Depending on the venue, existing infrastructure, and technology utilized, pricing for the installation of cellular connectivity infrastructure can vary greatly. But according to Ken Schmidt, president of Steel In The Air, Inc., which specializes in helping companies negotiate cell tower leases and valuate the towers themselves, $1 to $2 per square foot is a good starting point for indoor DAS systems. An outdoor DAS system typically costs $50,000 to $100,000 per node, and a cellular tower starts around $450,000. How effective a single outdoor DAS node will be is highly dependent on the technology used, how and where it’s mounted, how heavy usage is, and how obstructed the area is.

NeuComm, which is currently working with a few ski areas, typically builds the required infrastructure and works to get carriers to transmit their signals there. The company charges the cost of construction, with a slight markup.

Who picks up that cost is dependent on the ski area’s size and how much of a return on investment the carriers anticipate. “The partnership between the three entities may be such that the carriers might say, ‘You’re not a big enough ski area for me to cough up dollars to build infrastructure,’” says Diack. “‘But if you provide us a tower and a building, we’ll come in and we’ll rent space to put our antennas and radios in there. But we’re not going to pay a one-time fee for all the infrastructure.’”

At larger ski areas with high visitation, carriers may be more willing to make more of a financial investment to be on the mountain.

To complicate things further, ski areas can also opt to build their own infrastructure and rent the space out to the carriers. This tends to be the quickest way to get upgrades going for those with the capital to cover the upfront costs. Some ski areas charge the carriers a percentage of construction costs and an additional monthly fee to cover rent and maintenance. These details are typically worked out between the third-party communications company, ski area, and carriers, and are dependent on what the carriers think the return on their investment will be, which is correlated with the number of people using their smartphones on the mountain. 

 

Sustainable Solutions?

As connectivity becomes increasingly important, new technology that lends itself to more sustainable operation is becoming more commonplace. In the past, each carrier needed its own dedicated equipment to provide service. Today, technologies like Private LTE/5G or multi-operator radio access networks (MORAN) allow for use of a limited set of radio equipment suitable for all major carriers. 

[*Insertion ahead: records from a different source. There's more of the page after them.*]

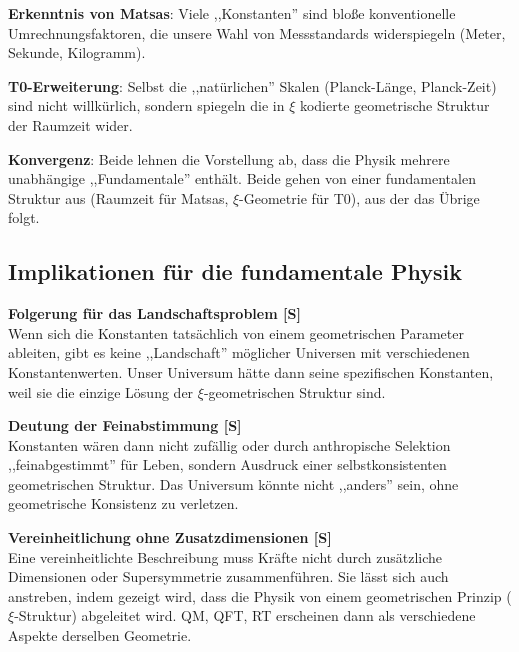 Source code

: 	\textbf{Erkenntnis von Matsas}: Viele ,,Konstanten'' sind bloße konventionelle Umrechnungsfaktoren, die unsere Wahl von Messstandards widerspiegeln (Meter, Sekunde, Kilogramm).
	
	\textbf{T0-Erweiterung}: Selbst die ,,natürlichen'' Skalen (Planck-Länge, Planck-Zeit) sind nicht willkürlich, sondern spiegeln die in $\xi$ kodierte geometrische Struktur der Raumzeit wider.
	
	\textbf{Konvergenz}: Beide lehnen die Vorstellung ab, dass die Physik mehrere unabhängige ,,Fundamentale'' enthält. Beide gehen von einer fundamentalen Struktur aus (Raumzeit für Matsas, $\xi$-Geometrie für T0), aus der das Übrige folgt.
	
	\subsection{Implikationen für die fundamentale Physik}
	
	\begin{insight}
		\textbf{Folgerung für das Landschaftsproblem [S]}\\
		Wenn sich die Konstanten tatsächlich von einem geometrischen Parameter ableiten, gibt es keine ,,Landschaft'' möglicher Universen mit verschiedenen Konstantenwerten. Unser Universum hätte dann seine spezifischen Konstanten, weil sie die einzige Lösung der $\xi$-geometrischen Struktur sind.
	\end{insight}
	
	\begin{insight}
		\textbf{Deutung der Feinabstimmung [S]}\\
		Konstanten wären dann nicht zufällig oder durch anthropische Selektion ,,feinabgestimmt'' für Leben, sondern Ausdruck einer selbstkonsistenten geometrischen Struktur. Das Universum könnte nicht ,,anders'' sein, ohne geometrische Konsistenz zu verletzen.
	\end{insight}
	
	\begin{insight}
		\textbf{Vereinheitlichung ohne Zusatzdimensionen [S]}\\
		Eine vereinheitlichte Beschreibung muss Kräfte nicht durch zusätzliche Dimensionen oder Supersymmetrie zusammenführen. Sie lässt sich auch anstreben, indem gezeigt wird, dass die Physik von einem geometrischen Prinzip ($\xi$-Struktur) abgeleitet wird. QM, QFT, RT erscheinen dann als verschiedene Aspekte derselben Geometrie.
	\end{insight}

These single solutions that are suitable to multiple carriers are less invasive, cheaper, and easier to build, according to Diack. Additionally, “[these technologies] limit your power requirements, which means you can power it from alternative sources, like solar, a lot easier,” he says. “Power requirements can sometimes be only a third of traditional carrier needs.” 

So far, not many American carriers have adopted these technologies because they require a different type of infrastructure than the more prevalent single-carrier connectivity solutions. The question, says Schmidt, is no longer whether or not all carriers can utilize these technologies but, rather, will they?

“Verizon, for example, has pretty much avoided connecting to private networks at smaller and midsize venues. So, while a ski resort can add a private network, it doesn’t mean that Verizon’s service will be accessible through it,” he explains.

To see widespread implementation of more sustainable connectivity technology at ski areas, Diack feels larger ski areas must adopt it first. According to Diack, smaller ski areas don’t have the leverage to tell providers what kind of technology they need to use in order to be on their mountain, whereas larger ski areas, like those owned by multi-resort ownership groups, do.

If a larger, busy ski area that a carrier sees as a profitable location requires the carrier to adopt a more sustainable solution, then, in theory, the carrier will have no other choice if it wants to be on that specific mountain.

Diack believes that kind of pressure would be good not just for the ski industry, but for the entire telecommunications infrastructure industry. “Maybe the ski areas are the ones that show carriers that this can be done not just at ski areas, but all over,” he says.